REPUBLIKA.CO.ID, DENPASAR -- Real Estat Indonesia Daerah Bali mengharapkan persyaratan untuk pengajuan kredit kepemilikan rumah (KPR). Khususnya bagi konsumen yang baru pertama memiliki hunian agar lebih diperlonggar sehingga mendorong pertumbuhan sektor properti.
"Harus ada formula yang memudahkan konsumen, syarat yang ketat dan rumit itu yang harusnya dilonggarkan," kata Ketua REI Bali Pande Agus Permana Widura, Kamis (12/7).
Salah satu contohnya, lanjut Pande, terkait syarat minimal bekerja dua tahun, sedangkan kebutuhan untuk memiliki rumah tidak tergantung dengan lamanya seseorang bekerja."Misalnya konsumen itu bekerja di kapal pesiar sedangkan syarat minimal bekerja dua tahun, padahal kebutuhan rumah mereka saat ini," ucapnya.

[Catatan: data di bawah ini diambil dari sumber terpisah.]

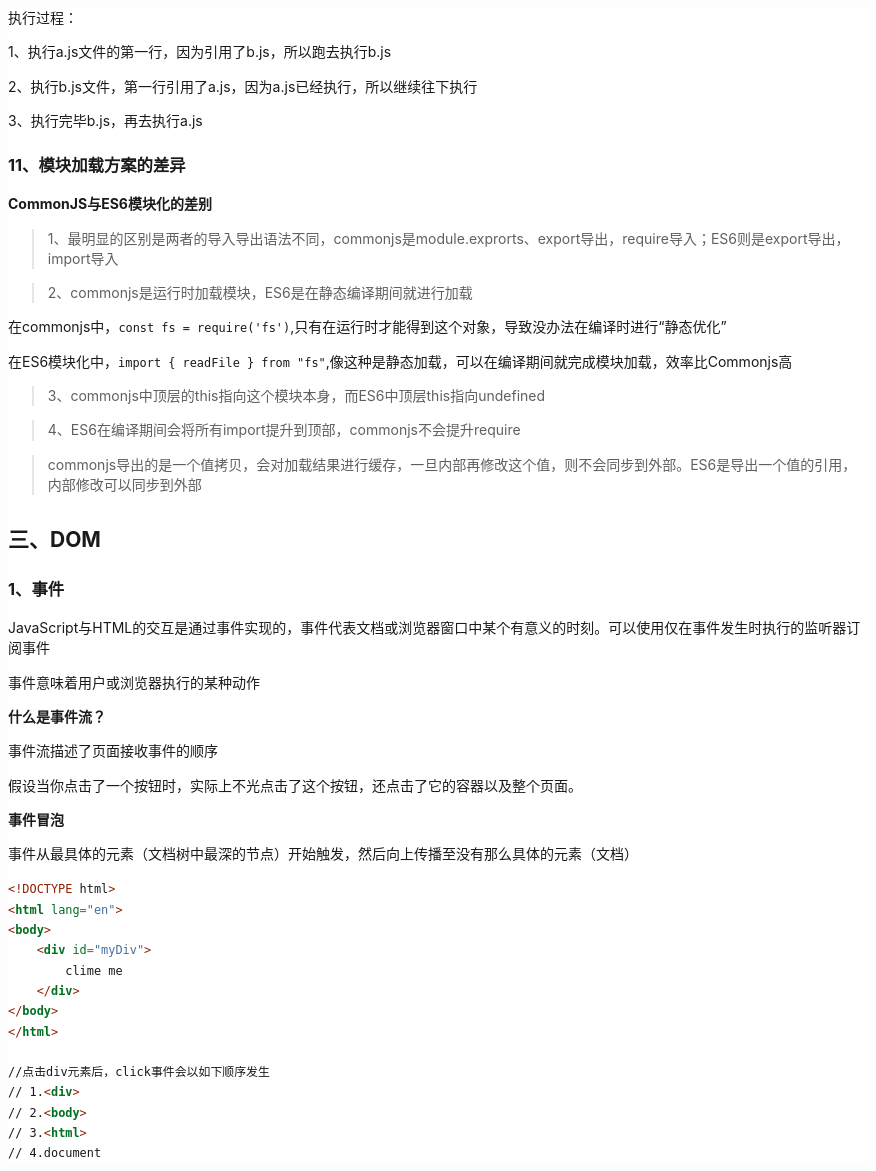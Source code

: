 执行过程：

1、执行a.js文件的第一行，因为引用了b.js，所以跑去执行b.js

2、执行b.js文件，第一行引用了a.js，因为a.js已经执行，所以继续往下执行

3、执行完毕b.js，再去执行a.js

### 11、模块加载方案的差异

**CommonJS与ES6模块化的差别**

> 1、最明显的区别是两者的导入导出语法不同，commonjs是module.exprorts、export导出，require导入；ES6则是export导出，import导入

> 2、commonjs是运行时加载模块，ES6是在静态编译期间就进行加载

在commonjs中，`const fs = require('fs')`,只有在运行时才能得到这个对象，导致没办法在编译时进行“静态优化”

在ES6模块化中，`import { readFile } from "fs"`,像这种是静态加载，可以在编译期间就完成模块加载，效率比Commonjs高

> 3、commonjs中顶层的this指向这个模块本身，而ES6中顶层this指向undefined

> 4、ES6在编译期间会将所有import提升到顶部，commonjs不会提升require

> commonjs导出的是一个值拷贝，会对加载结果进行缓存，一旦内部再修改这个值，则不会同步到外部。ES6是导出一个值的引用，内部修改可以同步到外部

## 三、DOM

### 1、事件

JavaScript与HTML的交互是通过事件实现的，事件代表文档或浏览器窗口中某个有意义的时刻。可以使用仅在事件发生时执行的监听器订阅事件

事件意味着用户或浏览器执行的某种动作

**什么是事件流？**

事件流描述了页面接收事件的顺序

假设当你点击了一个按钮时，实际上不光点击了这个按钮，还点击了它的容器以及整个页面。

**事件冒泡**

事件从最具体的元素（文档树中最深的节点）开始触发，然后向上传播至没有那么具体的元素（文档）

```html
<!DOCTYPE html>
<html lang="en">
<body>
    <div id="myDiv">
        clime me
    </div>
</body>
</html>

//点击div元素后，click事件会以如下顺序发生
// 1.<div>
// 2.<body>
// 3.<html>
// 4.document
```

Pande mengharapkan dengan syarat yang dilonggarkan maka "backlog" atau kebutuhan rumah di Bali bisa ditekan. Per tahun 2017 backlog diperkirakan mencapai sekitar 400 ribu unit.
Selain karena persyaratan dalam KPR yang tergolong rumit, Pande mengatakan kendala lain yang menyebabkan pertumbuhan perumahan di beberapa kabupaten di Bali yakni karena harga lahan yang tergolong tinggi. Bahkan melampaui harga tanah di Jakarta.

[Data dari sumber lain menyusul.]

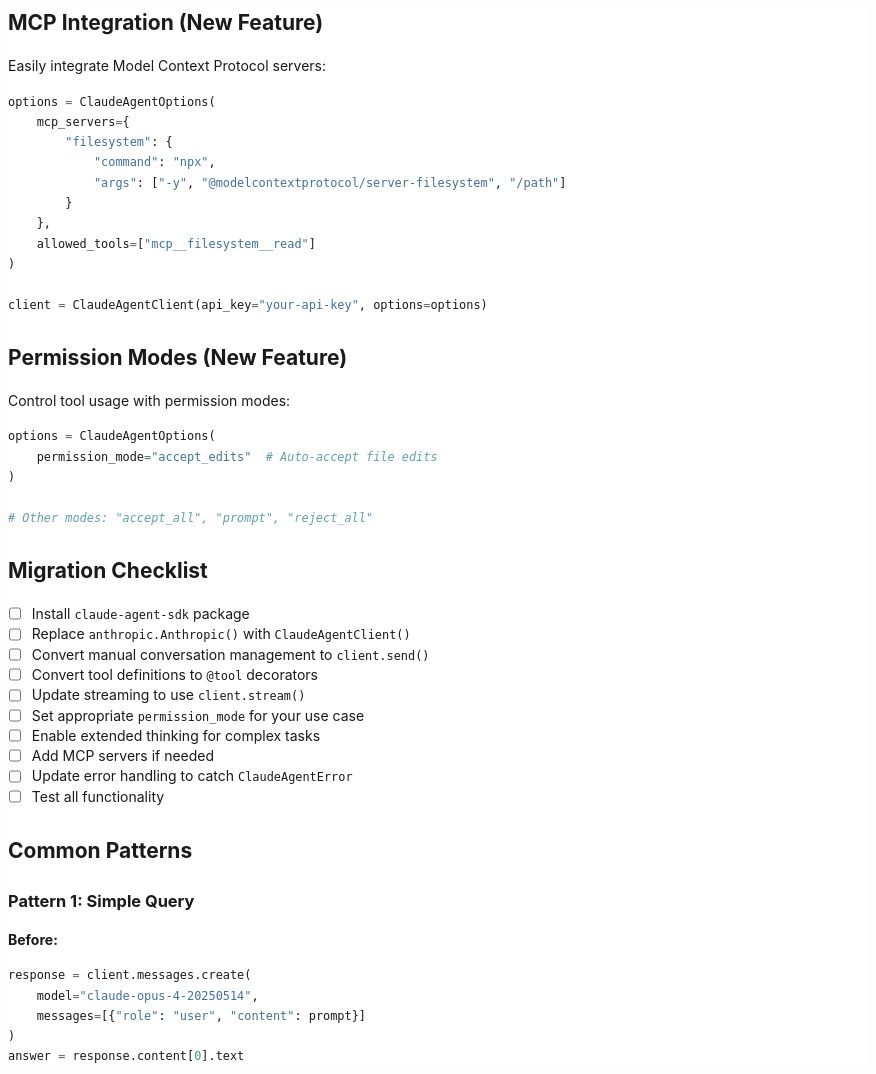 ## MCP Integration (New Feature)

Easily integrate Model Context Protocol servers:

```python
options = ClaudeAgentOptions(
    mcp_servers={
        "filesystem": {
            "command": "npx",
            "args": ["-y", "@modelcontextprotocol/server-filesystem", "/path"]
        }
    },
    allowed_tools=["mcp__filesystem__read"]
)

client = ClaudeAgentClient(api_key="your-api-key", options=options)
```

## Permission Modes (New Feature)

Control tool usage with permission modes:

```python
options = ClaudeAgentOptions(
    permission_mode="accept_edits"  # Auto-accept file edits
)

# Other modes: "accept_all", "prompt", "reject_all"
```

## Migration Checklist

- [ ] Install `claude-agent-sdk` package
- [ ] Replace `anthropic.Anthropic()` with `ClaudeAgentClient()`
- [ ] Convert manual conversation management to `client.send()`
- [ ] Convert tool definitions to `@tool` decorators
- [ ] Update streaming to use `client.stream()`
- [ ] Set appropriate `permission_mode` for your use case
- [ ] Enable extended thinking for complex tasks
- [ ] Add MCP servers if needed
- [ ] Update error handling to catch `ClaudeAgentError`
- [ ] Test all functionality

## Common Patterns

### Pattern 1: Simple Query

**Before:**

```python
response = client.messages.create(
    model="claude-opus-4-20250514",
    messages=[{"role": "user", "content": prompt}]
)
answer = response.content[0].text
```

Sektor properti di Bali, harap dia, dapat tumbuh kembali setelah sebelumnya melesu karena pengaruh ekonomi global. Sektor potensial yang memberikan efek berlipat bagi roda ekonomi itu juga kembali melesu setelah Gunung Agung pada September 2017 mengalami erupsi.
Erupsi mengakibatkan harga kebutuhan dasar pembangunan perumahan seperti pasir melonjak. Beberapa proyek perumahan khususnya di daerah Karangasem juga sempat terhenti karena imbas bencana alam itu.